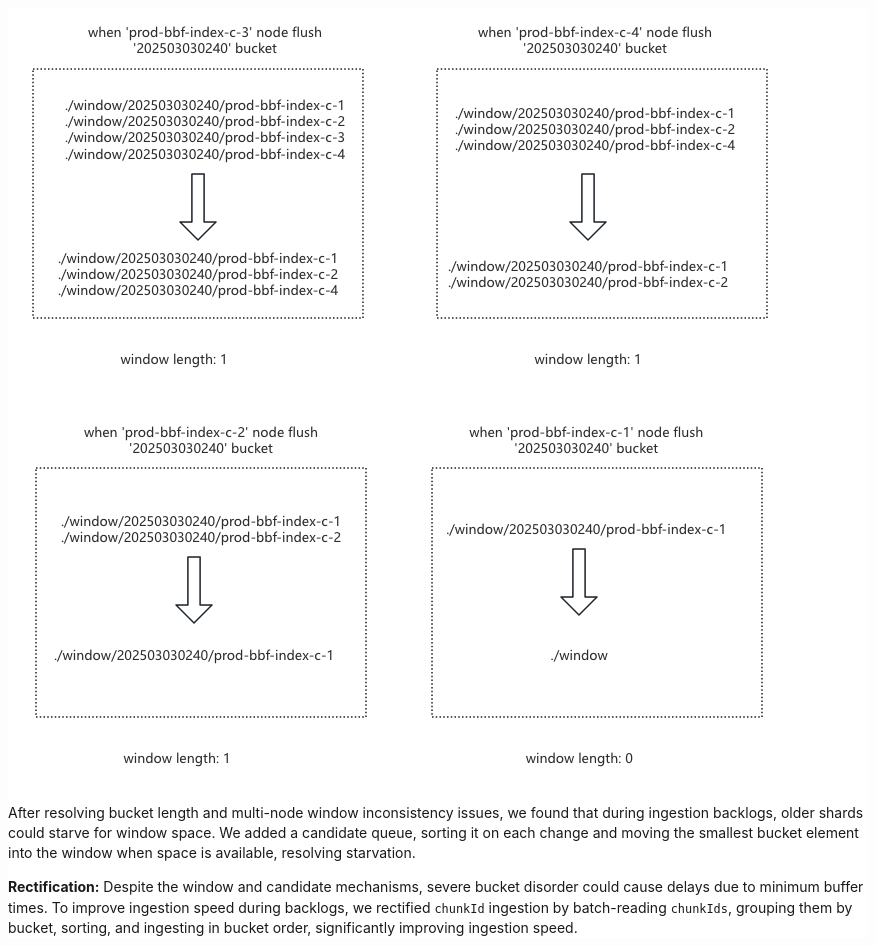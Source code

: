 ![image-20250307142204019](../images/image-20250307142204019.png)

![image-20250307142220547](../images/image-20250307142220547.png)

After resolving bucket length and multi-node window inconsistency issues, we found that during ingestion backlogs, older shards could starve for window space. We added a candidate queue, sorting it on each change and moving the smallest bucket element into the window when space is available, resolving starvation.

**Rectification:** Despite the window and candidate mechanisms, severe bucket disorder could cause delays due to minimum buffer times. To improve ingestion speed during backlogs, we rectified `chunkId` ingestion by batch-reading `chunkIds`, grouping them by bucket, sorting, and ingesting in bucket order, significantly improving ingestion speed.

◇ ◇ ◇

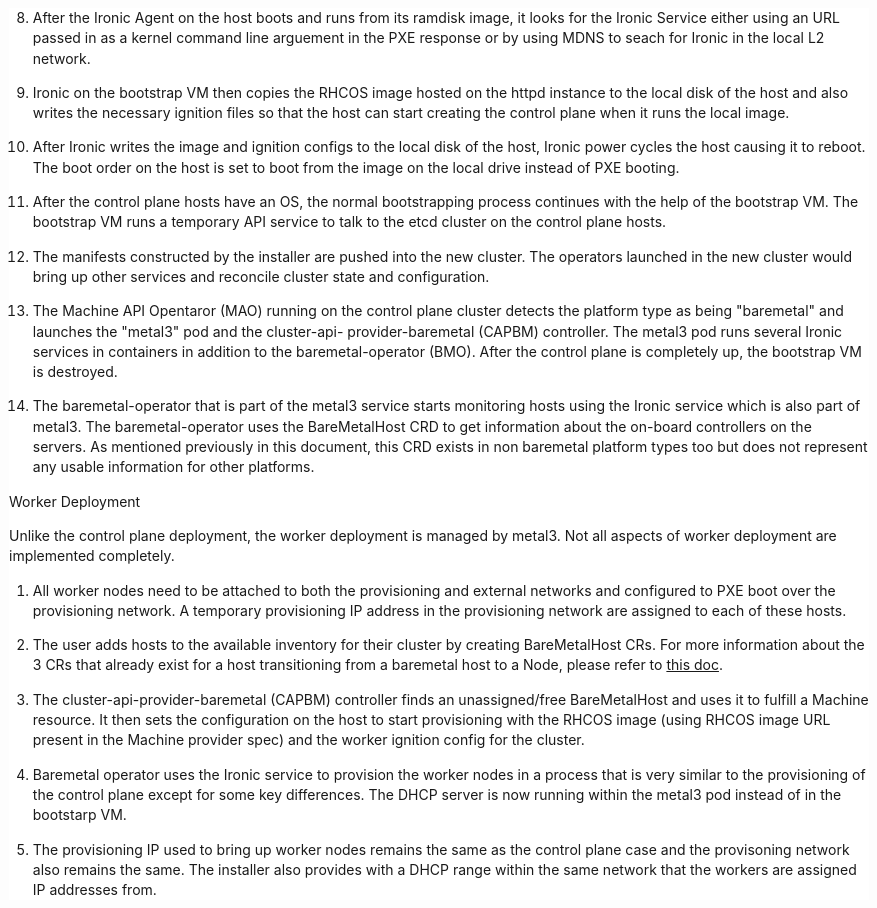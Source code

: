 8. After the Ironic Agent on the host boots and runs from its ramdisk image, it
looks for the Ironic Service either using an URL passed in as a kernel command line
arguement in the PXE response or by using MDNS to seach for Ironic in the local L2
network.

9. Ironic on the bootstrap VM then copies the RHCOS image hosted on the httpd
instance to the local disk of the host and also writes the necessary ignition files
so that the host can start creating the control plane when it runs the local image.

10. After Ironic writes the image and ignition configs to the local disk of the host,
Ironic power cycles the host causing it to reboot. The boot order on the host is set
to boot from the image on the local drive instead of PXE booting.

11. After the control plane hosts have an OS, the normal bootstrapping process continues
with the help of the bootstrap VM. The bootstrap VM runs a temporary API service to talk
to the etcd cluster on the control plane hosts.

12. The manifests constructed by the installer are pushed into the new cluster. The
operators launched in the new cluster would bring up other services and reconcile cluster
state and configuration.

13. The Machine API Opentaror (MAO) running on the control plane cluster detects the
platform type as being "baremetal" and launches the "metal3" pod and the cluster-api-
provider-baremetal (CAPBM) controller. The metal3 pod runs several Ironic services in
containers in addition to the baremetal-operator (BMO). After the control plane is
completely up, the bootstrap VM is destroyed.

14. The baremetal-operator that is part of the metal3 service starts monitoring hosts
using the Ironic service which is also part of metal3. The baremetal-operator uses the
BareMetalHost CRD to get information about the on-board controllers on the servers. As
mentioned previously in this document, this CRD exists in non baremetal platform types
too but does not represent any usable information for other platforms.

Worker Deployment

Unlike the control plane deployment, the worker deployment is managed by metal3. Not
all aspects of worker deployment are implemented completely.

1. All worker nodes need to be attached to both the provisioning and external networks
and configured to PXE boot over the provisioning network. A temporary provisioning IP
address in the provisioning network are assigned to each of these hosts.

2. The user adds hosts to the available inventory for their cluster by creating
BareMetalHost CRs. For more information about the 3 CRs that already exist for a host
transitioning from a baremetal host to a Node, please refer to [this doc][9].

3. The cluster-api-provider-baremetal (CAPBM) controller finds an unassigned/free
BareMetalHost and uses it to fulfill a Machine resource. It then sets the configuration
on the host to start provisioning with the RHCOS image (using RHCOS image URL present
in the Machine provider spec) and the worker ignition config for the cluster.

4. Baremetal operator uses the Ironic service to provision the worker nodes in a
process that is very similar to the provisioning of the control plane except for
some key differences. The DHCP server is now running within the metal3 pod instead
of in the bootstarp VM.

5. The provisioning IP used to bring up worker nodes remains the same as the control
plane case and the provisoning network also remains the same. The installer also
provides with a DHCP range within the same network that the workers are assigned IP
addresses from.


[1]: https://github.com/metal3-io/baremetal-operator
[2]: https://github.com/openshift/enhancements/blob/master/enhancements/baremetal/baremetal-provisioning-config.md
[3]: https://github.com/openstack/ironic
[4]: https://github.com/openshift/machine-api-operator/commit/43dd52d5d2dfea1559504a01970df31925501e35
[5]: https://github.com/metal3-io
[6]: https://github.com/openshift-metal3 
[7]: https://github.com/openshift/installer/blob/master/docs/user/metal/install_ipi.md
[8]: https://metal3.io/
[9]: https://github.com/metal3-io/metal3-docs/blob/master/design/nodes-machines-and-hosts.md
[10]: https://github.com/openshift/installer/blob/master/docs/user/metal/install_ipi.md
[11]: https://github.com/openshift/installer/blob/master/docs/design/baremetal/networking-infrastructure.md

◇ ◇ ◇

### Task to carry out
Give back, exactly as written, the stretch from the line with "14. The baremetal-operator" through the line with "all aspects of", and no other lines from the records above.

### The answer
14. The baremetal-operator that is part of the metal3 service starts monitoring hosts
using the Ironic service which is also part of metal3. The baremetal-operator uses the
BareMetalHost CRD to get information about the on-board controllers on the servers. As
mentioned previously in this document, this CRD exists in non baremetal platform types
too but does not represent any usable information for other platforms.

Worker Deployment

Unlike the control plane deployment, the worker deployment is managed by metal3. Not
all aspects of worker deployment are implemented completely.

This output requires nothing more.